Oil & Gas Terms in Category F

Fracture acidizing

Creating a fracture in a carbonate and etching the face of the fracture to preserve flow capacity down the fracture.

Flare gas

1.

Gas or vapor that is flared.

2.

Unwanted natural gas that is disposed of by burning as it is released from an oil field.

Fast formation

A formation where the velocity of the compressional wave traveling through the borehole fluid is less than the velocity of the shear wave through the surrounding formation.

In such conditions a shear head wave is generated, so that standard techniques based on monopole transducers can be used to measure formation shear velocity.

in hard formations, several normal modes are excited in addition to the stoneley and leaky modes.

see also slow formation.

Flare

A burner on a remote line used for disposal of hydrocarbons during clean-up, emergency shut downs and for disposal of small volume waste streams of mixed gasses that cannot easily or safely be separated.

Fgor

Abbr.

Flowing gas oil ratio.

Fpso

A floating production, storage and offloading vessel (fpso; also called a “unit” and a “system”) is a type of floating tank system used by the offshore oil and gas industry and designed to take all of the oil or gas produced from nearby platforms or templates, process it, and store it until the oil or gas can be offloaded onto a tanker or transported through a pipeline.
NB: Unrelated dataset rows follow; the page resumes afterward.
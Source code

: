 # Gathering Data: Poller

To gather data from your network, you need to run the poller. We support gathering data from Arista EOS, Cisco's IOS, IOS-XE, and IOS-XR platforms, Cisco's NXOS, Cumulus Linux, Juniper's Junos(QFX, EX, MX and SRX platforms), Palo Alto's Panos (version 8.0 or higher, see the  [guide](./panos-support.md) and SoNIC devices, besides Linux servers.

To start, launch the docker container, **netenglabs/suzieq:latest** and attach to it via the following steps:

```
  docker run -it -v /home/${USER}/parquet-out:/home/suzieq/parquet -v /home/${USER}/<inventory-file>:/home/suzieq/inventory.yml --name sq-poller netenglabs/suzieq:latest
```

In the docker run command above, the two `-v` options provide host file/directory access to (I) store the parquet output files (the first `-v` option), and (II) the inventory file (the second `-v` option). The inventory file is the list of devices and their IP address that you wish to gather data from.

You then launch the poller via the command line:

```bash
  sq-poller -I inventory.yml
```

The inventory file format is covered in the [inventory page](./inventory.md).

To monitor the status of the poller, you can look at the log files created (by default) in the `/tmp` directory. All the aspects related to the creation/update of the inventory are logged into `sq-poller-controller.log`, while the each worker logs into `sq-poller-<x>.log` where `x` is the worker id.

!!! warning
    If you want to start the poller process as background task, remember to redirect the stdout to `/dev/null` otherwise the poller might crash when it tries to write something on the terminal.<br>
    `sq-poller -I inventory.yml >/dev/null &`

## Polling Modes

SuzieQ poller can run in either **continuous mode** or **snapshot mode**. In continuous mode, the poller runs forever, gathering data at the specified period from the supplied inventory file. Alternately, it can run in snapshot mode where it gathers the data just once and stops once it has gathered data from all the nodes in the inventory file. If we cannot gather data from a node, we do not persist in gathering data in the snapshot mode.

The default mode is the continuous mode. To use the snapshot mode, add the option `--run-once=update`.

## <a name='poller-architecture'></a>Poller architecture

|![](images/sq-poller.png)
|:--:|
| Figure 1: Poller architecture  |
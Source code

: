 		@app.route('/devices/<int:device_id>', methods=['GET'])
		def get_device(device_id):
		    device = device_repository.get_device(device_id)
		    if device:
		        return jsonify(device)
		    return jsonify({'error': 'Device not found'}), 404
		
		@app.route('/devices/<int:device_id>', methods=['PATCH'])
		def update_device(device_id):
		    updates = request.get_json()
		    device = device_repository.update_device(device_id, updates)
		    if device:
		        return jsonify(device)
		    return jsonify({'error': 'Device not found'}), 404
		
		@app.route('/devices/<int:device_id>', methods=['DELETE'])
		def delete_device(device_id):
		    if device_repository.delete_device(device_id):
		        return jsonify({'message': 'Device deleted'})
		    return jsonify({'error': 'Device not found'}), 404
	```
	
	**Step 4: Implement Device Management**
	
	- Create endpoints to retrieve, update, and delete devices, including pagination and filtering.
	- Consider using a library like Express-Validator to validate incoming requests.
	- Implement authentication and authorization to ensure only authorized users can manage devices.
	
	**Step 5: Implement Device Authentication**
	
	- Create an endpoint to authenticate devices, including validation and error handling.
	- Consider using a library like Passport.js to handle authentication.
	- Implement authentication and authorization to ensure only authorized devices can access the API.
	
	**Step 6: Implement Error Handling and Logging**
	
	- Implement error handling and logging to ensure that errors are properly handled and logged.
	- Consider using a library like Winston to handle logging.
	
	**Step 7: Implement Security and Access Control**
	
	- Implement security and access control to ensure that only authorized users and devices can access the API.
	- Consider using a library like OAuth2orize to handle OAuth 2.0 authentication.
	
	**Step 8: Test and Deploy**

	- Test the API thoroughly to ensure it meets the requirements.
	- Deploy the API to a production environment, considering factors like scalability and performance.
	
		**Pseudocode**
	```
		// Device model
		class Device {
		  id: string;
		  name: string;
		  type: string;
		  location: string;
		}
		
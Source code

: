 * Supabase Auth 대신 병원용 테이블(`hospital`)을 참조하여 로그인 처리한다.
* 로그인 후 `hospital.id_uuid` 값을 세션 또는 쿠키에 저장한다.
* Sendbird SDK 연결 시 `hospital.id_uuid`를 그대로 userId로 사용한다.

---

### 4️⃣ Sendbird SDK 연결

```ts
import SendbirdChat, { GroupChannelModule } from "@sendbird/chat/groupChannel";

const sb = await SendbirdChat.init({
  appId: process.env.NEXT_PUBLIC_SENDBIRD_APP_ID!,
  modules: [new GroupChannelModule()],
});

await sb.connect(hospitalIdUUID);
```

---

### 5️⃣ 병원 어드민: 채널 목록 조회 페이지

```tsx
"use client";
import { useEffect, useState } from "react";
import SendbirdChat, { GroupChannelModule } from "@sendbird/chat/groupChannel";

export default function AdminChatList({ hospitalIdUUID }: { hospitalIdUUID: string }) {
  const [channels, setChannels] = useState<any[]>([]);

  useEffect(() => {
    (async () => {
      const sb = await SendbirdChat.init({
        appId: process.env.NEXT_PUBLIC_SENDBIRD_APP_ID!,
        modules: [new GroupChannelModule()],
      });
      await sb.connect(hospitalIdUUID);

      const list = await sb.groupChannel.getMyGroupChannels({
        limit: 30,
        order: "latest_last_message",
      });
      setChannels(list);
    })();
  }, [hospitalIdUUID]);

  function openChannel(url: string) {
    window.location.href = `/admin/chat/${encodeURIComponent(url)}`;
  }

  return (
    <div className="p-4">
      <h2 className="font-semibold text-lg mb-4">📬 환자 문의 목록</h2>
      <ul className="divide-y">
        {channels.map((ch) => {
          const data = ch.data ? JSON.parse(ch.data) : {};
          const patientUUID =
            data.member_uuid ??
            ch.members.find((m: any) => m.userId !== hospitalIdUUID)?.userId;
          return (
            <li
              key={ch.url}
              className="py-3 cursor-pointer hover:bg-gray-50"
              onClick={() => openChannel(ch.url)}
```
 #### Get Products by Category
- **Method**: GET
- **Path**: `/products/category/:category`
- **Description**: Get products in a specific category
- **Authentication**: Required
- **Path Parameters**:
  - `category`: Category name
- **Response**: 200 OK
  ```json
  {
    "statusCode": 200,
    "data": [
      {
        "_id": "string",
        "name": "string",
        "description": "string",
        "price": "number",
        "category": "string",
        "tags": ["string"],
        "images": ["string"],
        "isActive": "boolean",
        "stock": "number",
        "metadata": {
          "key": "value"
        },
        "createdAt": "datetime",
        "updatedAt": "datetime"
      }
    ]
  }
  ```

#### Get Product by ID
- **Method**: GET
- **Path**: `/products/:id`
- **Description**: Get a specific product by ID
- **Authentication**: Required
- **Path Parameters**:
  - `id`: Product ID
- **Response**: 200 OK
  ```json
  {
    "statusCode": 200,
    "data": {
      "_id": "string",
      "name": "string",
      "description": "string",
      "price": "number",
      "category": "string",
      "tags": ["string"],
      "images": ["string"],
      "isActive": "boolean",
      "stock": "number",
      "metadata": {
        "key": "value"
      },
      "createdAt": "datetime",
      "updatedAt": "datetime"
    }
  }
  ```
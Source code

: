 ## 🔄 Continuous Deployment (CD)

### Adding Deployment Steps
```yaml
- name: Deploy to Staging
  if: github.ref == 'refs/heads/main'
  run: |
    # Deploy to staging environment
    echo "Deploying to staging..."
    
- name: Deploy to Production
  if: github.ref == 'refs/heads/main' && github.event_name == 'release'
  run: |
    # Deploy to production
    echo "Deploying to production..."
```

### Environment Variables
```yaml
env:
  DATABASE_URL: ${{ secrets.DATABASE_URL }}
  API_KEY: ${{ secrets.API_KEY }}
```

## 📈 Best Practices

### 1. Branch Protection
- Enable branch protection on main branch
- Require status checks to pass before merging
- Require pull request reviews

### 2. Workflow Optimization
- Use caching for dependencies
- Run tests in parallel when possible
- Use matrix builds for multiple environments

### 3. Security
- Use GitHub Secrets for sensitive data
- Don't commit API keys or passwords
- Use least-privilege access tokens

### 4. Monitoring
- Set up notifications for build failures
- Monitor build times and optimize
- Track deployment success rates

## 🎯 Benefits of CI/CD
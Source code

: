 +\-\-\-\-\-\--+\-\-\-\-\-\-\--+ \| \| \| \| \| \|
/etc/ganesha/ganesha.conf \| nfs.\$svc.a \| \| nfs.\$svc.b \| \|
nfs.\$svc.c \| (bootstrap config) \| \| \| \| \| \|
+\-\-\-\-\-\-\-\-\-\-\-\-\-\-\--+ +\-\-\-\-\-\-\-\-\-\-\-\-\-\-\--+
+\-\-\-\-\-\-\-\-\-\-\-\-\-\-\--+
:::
see details info about fpso here.

Frozen up

Said of equipment of which the components do not operate freely.

Funnel viscosity

Viscosity as measured by the marsh funnel, based on the number of second it takes for 1,000 cubic centimeters of drilling fluid to flow through the funnel.

Freeze point

The depth in the hole at which the tubing, casing, or drill pipe is stuck.

Friction

Resistance to movement created when two surfaces are in contact.

When friction is present, movement between the surfaces produces heat.

Frost up

Icing of equipment due to the cooling effect of expanding gas.

Friction loss

A reduction in the pressure of a fluid caused by its motion against an enclosed surface (such as a pipe).

As the fluid moves through the pipe, friction between the fluid and the pipe wall and within the fluid itself creates a pressure loss.

The faster the fluid moves, the greater are the losses.

Fluidity

The reciprocal of viscosity.

The measure of rate with which a fluid is continuously deformed by a shearing stress; ease of flowing.

Formation fracture pressure

The point at which a formation will crack from pressure in the wellbore.

Foundation pile

The first casing or conductor string (generally with a diameter of 30 to 36 inches) set when drilling a well from an offshore drilling rig.

It prevents sloughing of the ocean-floor formations and is a structural support for the permanent guide base and the blowout preventers.